[Plain-text document sources]

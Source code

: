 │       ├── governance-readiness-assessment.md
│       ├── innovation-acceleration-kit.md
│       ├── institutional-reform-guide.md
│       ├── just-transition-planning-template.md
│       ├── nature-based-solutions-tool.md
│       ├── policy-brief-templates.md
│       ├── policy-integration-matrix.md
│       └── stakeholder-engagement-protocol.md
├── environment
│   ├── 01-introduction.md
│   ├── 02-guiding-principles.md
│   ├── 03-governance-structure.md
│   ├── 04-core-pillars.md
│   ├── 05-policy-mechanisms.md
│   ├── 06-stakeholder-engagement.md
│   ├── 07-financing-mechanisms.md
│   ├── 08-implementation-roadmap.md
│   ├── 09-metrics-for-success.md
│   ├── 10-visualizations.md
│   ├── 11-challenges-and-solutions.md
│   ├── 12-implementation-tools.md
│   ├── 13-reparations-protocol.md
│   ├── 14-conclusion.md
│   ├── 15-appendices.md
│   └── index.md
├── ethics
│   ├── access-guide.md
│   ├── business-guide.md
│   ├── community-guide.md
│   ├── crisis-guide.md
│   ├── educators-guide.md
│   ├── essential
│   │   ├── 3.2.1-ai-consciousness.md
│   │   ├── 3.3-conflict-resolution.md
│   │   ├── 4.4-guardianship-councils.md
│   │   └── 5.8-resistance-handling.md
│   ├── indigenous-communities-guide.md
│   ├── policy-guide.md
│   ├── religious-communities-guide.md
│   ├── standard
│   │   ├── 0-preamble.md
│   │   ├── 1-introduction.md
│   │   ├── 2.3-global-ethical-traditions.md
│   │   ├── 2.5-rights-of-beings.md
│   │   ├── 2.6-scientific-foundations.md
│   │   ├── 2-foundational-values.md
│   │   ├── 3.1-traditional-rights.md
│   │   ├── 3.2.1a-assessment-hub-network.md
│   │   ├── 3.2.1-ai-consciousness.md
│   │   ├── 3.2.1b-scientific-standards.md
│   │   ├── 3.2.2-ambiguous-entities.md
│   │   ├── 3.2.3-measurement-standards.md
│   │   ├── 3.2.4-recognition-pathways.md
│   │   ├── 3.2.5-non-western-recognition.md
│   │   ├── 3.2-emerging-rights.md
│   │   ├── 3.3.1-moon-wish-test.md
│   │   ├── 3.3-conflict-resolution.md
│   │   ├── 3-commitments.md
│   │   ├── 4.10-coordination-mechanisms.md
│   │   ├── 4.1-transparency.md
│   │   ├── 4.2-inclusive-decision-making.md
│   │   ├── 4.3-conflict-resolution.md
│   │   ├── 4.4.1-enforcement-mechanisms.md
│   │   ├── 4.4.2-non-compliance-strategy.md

| Your instructions |
The records are to be duplicated in full, with every word kept exactly.

| Result of this exercise |
Source code

: │       ├── governance-readiness-assessment.md
│       ├── innovation-acceleration-kit.md
│       ├── institutional-reform-guide.md
│       ├── just-transition-planning-template.md
│       ├── nature-based-solutions-tool.md
│       ├── policy-brief-templates.md
│       ├── policy-integration-matrix.md
│       └── stakeholder-engagement-protocol.md
├── environment
│   ├── 01-introduction.md
│   ├── 02-guiding-principles.md
│   ├── 03-governance-structure.md
│   ├── 04-core-pillars.md
│   ├── 05-policy-mechanisms.md
│   ├── 06-stakeholder-engagement.md
│   ├── 07-financing-mechanisms.md
│   ├── 08-implementation-roadmap.md
│   ├── 09-metrics-for-success.md
│   ├── 10-visualizations.md
│   ├── 11-challenges-and-solutions.md
│   ├── 12-implementation-tools.md
│   ├── 13-reparations-protocol.md
│   ├── 14-conclusion.md
│   ├── 15-appendices.md
│   └── index.md
├── ethics
│   ├── access-guide.md
│   ├── business-guide.md
│   ├── community-guide.md
│   ├── crisis-guide.md
│   ├── educators-guide.md
│   ├── essential
│   │   ├── 3.2.1-ai-consciousness.md
│   │   ├── 3.3-conflict-resolution.md
│   │   ├── 4.4-guardianship-councils.md
│   │   └── 5.8-resistance-handling.md
│   ├── indigenous-communities-guide.md
│   ├── policy-guide.md
│   ├── religious-communities-guide.md
│   ├── standard
│   │   ├── 0-preamble.md
│   │   ├── 1-introduction.md
│   │   ├── 2.3-global-ethical-traditions.md
│   │   ├── 2.5-rights-of-beings.md
│   │   ├── 2.6-scientific-foundations.md
│   │   ├── 2-foundational-values.md
│   │   ├── 3.1-traditional-rights.md
│   │   ├── 3.2.1a-assessment-hub-network.md
│   │   ├── 3.2.1-ai-consciousness.md
│   │   ├── 3.2.1b-scientific-standards.md
│   │   ├── 3.2.2-ambiguous-entities.md
│   │   ├── 3.2.3-measurement-standards.md
│   │   ├── 3.2.4-recognition-pathways.md
│   │   ├── 3.2.5-non-western-recognition.md
│   │   ├── 3.2-emerging-rights.md
│   │   ├── 3.3.1-moon-wish-test.md
│   │   ├── 3.3-conflict-resolution.md
│   │   ├── 3-commitments.md
│   │   ├── 4.10-coordination-mechanisms.md
│   │   ├── 4.1-transparency.md
│   │   ├── 4.2-inclusive-decision-making.md
│   │   ├── 4.3-conflict-resolution.md
│   │   ├── 4.4.1-enforcement-mechanisms.md
│   │   ├── 4.4.2-non-compliance-strategy.md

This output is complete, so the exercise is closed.